Canela turned to walk back toward the cooking fires. “Wait. Please,” Dalia said to her back. “Is the name of the village Boraro?” She said it slowly, remembering the little girl’s pronunciation.

Canela stopped but didn’t turn. Behind Canela a woman emerged from the maloca with a tipití, the woven tube used to squeeze bitter liquid from fresh manioc. The contraption looked like a larger version of a toy Dalia played with as a kid: if you stuck a finger in each end and pulled, the tube tightened. You couldn’t get free.

“Who told you that?” Canela asked in a low voice. “A boraro is a forest spirit.”

Dalia got in front of the other woman. Canela had used a Spanish word for spirit that might imply death. “Like the spirit of the forest or a dead person who becomes a spirit?” Kirsten’s crazy-happy side had been nailed to earth with bouts of deep depression. Her parents hadn’t said so before the trip, but Dalia knew they’d worried about the possibility of Kirsten taking her own life. She’d come close before.

“Both.” Canela pivoted her palm back and forth.
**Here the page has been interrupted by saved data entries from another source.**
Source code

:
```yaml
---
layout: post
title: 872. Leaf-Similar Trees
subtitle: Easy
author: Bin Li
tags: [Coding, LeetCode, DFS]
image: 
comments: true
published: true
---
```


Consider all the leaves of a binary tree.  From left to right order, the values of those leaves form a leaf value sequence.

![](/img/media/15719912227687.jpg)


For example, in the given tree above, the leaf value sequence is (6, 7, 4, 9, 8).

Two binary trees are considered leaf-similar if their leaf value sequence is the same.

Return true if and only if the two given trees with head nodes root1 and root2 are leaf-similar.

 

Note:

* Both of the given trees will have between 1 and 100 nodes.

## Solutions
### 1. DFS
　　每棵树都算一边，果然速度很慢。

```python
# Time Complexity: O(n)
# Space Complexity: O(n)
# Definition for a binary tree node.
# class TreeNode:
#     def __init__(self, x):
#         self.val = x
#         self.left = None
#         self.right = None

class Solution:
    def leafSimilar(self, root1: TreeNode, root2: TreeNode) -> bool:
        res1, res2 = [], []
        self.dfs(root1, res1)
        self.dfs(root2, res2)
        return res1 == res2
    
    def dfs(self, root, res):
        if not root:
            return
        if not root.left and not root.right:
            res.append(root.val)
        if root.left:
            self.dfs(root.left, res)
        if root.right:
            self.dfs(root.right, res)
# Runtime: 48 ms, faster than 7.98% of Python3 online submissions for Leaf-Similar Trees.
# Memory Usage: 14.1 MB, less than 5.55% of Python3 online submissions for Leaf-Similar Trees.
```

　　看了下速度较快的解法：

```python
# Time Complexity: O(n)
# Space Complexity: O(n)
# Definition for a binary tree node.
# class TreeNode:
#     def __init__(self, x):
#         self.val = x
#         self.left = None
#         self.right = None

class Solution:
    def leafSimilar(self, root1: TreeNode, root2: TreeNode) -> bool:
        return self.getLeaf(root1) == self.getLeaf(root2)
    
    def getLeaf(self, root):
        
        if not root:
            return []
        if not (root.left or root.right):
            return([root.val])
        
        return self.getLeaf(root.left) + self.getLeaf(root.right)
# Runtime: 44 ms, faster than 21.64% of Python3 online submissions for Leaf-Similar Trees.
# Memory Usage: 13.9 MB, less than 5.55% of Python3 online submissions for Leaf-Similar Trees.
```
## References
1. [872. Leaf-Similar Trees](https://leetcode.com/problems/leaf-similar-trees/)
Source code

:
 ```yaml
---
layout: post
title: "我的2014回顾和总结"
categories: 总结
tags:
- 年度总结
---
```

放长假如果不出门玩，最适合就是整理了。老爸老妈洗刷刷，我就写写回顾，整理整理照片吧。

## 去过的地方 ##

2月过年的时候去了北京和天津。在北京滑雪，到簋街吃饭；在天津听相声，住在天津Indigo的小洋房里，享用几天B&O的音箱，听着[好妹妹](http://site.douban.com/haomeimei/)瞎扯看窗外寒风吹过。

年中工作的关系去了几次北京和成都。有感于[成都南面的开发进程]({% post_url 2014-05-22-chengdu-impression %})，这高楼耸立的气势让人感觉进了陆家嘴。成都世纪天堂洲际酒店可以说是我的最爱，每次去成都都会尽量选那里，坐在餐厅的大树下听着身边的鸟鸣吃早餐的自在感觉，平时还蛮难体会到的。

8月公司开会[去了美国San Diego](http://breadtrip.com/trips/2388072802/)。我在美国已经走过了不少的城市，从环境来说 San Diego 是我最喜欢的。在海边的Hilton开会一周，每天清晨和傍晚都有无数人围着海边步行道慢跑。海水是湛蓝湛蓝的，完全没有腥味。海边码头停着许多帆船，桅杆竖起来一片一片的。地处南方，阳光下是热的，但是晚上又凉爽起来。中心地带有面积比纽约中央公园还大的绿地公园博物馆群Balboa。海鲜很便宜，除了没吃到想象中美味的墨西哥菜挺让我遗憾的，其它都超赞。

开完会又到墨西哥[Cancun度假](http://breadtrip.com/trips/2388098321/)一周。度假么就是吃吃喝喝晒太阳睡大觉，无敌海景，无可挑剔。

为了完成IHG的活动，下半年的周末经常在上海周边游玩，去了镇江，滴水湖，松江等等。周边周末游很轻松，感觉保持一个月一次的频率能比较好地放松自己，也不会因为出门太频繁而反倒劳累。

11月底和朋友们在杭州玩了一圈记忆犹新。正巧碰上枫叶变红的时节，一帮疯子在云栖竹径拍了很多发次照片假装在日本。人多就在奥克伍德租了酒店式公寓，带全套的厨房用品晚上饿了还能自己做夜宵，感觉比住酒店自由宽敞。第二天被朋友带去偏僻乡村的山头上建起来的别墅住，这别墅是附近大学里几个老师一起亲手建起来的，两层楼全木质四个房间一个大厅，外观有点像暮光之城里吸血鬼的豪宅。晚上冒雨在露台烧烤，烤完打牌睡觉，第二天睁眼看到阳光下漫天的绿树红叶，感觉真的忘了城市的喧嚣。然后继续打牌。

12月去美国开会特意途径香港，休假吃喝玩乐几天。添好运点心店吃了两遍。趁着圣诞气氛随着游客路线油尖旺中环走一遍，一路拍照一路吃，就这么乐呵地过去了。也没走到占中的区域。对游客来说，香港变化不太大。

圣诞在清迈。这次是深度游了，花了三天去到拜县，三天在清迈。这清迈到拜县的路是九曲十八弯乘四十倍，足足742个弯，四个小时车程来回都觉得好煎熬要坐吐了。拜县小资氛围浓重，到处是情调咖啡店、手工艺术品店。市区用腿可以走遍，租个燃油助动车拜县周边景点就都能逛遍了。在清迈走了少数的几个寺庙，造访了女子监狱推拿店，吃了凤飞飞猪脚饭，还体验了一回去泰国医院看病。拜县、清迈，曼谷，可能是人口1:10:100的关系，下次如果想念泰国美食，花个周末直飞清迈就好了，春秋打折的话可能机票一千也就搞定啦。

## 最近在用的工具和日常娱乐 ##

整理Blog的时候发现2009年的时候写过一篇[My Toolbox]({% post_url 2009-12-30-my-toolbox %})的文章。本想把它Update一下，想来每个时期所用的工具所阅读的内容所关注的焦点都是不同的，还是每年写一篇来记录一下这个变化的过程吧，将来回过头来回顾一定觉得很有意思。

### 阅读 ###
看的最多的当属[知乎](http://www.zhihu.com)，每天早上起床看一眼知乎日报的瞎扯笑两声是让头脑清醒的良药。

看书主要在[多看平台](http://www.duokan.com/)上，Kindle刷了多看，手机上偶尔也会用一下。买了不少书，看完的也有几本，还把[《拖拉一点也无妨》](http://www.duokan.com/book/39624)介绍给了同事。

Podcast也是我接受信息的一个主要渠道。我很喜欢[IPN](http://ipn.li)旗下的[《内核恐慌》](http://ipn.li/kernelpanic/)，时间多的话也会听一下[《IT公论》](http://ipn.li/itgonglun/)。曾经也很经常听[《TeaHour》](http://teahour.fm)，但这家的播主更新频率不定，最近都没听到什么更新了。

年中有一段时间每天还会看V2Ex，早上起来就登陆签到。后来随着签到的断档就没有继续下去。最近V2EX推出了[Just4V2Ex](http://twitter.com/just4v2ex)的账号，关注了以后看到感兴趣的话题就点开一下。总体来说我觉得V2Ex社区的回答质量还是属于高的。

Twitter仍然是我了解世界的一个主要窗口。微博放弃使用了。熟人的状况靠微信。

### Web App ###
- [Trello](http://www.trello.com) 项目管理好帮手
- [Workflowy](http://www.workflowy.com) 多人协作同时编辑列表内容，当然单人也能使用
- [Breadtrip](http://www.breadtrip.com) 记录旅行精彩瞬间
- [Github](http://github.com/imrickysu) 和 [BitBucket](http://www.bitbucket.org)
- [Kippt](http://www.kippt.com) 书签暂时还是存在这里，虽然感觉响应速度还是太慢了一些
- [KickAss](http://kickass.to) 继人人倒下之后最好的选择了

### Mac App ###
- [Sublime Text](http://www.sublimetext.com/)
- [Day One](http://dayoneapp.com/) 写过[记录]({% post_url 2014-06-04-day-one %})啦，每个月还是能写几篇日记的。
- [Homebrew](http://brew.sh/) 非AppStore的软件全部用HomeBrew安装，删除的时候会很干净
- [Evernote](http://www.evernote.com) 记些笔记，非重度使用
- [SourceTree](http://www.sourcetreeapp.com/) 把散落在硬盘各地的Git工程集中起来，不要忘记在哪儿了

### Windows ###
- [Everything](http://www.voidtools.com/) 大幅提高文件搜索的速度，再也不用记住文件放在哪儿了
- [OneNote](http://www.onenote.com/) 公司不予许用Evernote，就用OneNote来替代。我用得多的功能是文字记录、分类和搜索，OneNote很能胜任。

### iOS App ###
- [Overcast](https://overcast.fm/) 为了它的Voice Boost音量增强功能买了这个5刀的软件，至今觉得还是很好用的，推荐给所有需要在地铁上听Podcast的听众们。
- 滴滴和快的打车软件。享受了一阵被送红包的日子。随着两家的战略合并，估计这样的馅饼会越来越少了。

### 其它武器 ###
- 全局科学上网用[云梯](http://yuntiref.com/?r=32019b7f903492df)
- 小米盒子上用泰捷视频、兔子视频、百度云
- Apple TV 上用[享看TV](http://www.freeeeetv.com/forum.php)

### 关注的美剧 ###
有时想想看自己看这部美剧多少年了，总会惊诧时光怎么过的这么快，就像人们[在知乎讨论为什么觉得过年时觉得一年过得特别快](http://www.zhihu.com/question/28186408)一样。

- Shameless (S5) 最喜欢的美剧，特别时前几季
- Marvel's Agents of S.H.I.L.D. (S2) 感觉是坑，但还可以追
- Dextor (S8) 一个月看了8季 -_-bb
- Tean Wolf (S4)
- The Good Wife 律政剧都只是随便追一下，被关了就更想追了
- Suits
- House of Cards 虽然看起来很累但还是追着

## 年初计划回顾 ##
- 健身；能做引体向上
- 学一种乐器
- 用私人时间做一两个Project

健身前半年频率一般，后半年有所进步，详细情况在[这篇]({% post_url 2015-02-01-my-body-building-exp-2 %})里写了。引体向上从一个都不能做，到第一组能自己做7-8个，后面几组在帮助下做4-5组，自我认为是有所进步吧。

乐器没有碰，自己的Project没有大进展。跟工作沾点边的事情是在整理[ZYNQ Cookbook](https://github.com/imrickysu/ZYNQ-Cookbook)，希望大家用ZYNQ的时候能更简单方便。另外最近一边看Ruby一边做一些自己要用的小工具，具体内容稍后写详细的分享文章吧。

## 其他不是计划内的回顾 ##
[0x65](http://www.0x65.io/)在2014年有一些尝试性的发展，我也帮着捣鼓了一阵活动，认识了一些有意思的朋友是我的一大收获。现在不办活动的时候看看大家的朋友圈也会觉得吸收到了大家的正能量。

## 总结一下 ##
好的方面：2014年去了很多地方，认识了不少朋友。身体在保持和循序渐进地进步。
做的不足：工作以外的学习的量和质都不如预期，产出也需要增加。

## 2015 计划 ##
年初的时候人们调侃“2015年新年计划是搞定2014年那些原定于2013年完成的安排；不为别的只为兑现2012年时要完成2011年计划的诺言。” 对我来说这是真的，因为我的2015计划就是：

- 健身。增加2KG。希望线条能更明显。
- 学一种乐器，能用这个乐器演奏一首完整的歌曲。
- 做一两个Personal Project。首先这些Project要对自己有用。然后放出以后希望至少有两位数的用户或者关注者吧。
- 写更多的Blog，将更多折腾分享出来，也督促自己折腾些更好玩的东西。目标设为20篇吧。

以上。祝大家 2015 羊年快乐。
There may be universal human expressions, Dalia thought, but Canela seemed to only display ones that conveyed vagueness.

Is it possible…” Dalia began, searching for subtler words but resorting to what she knew, “.that Kirsten was triste and killed herself?”

Canela’s upper lip curled. “No, that’s not possible,” she said, the dots across her forehead making a narrower V above the bridge of her nose. “She would not dishonor the Makuna by ending her life early. It’s an entry to hell.”

They’d arrived just outside the door to the maloca. Hell? Dalia wondered if Canela meant the Christian or Makuna hell, or both, and whether she thought Kirsten had shared those beliefs, but this line of questioning was beyond Dalia’s abilities. She looked up at the sun filtering through the green treetops onto a domestic scene that even an outsider could enjoy, but she thought she’d found her own earthly hell. With so many translation issues, dropped threads and bewildering possibilities, how could she find the truth? It was as if Kirsten were delivering one last riddle, one that would never be solved.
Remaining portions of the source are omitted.